**PROBLEM DETAILS**. Find the lines below in which the string "localizedName" occurs. Copy each one.

RECORDS PROVIDED section start

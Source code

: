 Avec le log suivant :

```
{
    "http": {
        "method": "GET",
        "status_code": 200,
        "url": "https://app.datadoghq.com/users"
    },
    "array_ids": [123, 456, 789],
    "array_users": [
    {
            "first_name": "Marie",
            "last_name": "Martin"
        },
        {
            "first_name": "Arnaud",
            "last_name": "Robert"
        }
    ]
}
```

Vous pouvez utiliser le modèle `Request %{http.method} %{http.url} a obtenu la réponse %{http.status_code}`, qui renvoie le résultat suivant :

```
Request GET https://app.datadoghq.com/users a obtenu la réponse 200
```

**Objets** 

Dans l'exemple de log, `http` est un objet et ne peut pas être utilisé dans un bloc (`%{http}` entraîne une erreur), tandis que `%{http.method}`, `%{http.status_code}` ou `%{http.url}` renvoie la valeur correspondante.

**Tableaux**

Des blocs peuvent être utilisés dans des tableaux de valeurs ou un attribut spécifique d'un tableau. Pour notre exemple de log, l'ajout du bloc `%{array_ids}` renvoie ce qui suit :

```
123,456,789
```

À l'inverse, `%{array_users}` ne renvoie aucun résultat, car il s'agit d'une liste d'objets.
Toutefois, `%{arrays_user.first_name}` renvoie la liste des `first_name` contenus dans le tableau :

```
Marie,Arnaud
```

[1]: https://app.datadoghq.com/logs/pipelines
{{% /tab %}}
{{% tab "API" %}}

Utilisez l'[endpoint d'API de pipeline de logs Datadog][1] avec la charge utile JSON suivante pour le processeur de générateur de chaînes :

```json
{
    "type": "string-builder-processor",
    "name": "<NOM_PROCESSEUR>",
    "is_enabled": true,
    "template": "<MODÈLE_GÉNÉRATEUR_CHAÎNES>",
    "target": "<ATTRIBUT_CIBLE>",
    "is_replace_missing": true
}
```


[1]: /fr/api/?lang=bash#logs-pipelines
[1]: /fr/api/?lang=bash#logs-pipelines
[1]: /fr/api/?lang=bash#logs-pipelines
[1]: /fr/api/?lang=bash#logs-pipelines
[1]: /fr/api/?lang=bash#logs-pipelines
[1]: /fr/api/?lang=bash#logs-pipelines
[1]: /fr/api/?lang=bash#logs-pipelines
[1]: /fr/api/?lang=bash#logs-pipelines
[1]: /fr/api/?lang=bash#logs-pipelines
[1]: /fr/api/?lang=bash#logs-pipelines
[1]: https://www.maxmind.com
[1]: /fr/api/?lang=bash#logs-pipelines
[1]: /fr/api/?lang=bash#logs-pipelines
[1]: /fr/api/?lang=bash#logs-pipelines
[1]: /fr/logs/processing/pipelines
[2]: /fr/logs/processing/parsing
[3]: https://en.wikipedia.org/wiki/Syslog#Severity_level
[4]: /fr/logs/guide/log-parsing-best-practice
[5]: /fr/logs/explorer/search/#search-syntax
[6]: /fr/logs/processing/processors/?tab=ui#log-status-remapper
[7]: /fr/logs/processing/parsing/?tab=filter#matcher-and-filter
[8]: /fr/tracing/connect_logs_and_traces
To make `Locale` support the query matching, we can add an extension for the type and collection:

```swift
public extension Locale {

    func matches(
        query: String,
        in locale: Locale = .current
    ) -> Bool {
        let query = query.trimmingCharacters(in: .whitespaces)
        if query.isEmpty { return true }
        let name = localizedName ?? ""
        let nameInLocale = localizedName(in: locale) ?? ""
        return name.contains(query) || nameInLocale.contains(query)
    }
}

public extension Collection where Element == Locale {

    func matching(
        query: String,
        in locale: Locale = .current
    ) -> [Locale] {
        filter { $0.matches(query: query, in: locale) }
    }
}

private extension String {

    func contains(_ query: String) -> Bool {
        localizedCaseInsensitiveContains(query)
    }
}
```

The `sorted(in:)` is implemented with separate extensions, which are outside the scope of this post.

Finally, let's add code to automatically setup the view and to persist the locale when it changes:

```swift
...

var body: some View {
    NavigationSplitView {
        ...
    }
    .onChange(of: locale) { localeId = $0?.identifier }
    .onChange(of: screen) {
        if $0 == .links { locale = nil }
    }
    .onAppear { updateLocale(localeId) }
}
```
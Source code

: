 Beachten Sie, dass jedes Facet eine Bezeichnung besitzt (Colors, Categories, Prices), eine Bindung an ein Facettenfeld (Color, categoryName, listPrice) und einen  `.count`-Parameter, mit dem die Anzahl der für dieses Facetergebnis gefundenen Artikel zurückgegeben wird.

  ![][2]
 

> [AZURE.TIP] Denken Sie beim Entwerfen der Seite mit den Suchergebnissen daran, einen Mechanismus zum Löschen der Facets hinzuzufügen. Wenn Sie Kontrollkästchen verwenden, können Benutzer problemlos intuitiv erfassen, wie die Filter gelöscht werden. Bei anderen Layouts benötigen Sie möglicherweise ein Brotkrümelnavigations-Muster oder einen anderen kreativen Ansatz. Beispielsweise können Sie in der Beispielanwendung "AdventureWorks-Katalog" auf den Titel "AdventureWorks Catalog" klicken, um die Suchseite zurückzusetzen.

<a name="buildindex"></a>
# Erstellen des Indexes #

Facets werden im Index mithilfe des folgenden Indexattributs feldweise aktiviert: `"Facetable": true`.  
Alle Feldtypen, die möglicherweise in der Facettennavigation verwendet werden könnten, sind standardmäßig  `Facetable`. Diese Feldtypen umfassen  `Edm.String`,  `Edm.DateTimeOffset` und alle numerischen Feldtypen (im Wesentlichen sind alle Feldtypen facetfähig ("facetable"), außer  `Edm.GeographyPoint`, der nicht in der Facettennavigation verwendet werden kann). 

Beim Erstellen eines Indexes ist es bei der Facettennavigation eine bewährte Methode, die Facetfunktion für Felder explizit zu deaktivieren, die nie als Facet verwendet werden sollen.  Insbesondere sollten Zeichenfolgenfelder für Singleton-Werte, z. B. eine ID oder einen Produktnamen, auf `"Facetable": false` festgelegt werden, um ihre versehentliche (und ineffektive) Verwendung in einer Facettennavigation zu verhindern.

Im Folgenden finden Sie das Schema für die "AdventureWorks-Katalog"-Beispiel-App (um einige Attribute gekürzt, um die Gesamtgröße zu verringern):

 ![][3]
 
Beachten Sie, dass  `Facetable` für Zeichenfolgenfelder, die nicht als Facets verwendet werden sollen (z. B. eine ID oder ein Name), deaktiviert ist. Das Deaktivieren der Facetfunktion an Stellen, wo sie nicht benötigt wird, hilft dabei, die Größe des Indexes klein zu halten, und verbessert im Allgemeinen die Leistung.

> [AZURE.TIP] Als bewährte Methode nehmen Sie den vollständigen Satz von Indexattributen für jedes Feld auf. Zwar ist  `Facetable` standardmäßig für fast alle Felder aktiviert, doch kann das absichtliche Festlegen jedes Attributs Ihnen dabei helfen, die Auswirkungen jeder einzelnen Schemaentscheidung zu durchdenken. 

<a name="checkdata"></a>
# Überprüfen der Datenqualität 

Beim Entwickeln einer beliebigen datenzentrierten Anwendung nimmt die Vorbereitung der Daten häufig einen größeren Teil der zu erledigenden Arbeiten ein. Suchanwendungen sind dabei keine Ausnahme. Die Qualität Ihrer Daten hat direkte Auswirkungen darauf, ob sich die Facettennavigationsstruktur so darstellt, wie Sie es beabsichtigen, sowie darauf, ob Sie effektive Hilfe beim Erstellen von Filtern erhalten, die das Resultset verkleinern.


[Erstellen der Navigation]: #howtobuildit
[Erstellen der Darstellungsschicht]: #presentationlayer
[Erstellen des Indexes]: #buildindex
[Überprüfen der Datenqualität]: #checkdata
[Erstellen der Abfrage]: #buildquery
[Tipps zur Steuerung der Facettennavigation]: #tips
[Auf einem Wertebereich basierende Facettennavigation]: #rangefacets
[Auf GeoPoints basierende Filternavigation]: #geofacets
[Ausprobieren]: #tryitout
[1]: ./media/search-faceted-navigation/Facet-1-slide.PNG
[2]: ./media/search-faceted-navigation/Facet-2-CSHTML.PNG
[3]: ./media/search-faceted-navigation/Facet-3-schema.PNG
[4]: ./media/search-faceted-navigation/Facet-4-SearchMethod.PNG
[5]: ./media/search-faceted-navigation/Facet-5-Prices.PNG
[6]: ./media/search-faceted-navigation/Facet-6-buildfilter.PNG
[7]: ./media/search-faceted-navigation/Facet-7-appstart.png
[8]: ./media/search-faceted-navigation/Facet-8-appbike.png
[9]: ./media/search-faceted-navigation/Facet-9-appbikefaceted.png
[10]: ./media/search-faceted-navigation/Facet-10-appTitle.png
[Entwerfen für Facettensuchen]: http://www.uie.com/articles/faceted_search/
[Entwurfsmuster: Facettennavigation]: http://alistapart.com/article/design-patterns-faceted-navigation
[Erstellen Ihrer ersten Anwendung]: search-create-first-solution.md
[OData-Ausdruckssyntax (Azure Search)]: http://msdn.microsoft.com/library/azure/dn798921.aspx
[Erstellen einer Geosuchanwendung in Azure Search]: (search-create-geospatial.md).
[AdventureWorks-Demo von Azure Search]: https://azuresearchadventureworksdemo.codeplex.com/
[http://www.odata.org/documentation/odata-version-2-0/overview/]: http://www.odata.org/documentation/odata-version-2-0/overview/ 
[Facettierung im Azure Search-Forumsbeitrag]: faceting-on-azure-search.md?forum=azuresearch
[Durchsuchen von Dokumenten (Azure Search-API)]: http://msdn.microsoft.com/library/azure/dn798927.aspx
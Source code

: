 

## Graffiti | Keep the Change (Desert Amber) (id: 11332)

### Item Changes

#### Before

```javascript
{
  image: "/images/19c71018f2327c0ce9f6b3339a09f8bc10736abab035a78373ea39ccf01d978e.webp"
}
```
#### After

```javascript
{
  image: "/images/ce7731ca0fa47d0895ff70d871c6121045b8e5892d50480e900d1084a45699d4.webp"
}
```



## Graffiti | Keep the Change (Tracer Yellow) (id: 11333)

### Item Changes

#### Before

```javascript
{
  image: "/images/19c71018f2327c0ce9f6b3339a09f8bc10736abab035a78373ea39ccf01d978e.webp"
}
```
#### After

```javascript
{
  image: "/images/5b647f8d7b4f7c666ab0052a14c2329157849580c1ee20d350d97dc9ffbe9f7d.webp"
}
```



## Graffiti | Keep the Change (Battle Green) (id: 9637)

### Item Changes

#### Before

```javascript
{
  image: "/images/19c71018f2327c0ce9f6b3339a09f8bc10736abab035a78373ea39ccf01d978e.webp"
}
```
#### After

RECORDS PROVIDED section end

**WRITTEN RESPONSE**.
        let name = localizedName ?? ""
        let nameInLocale = localizedName(in: locale) ?? ""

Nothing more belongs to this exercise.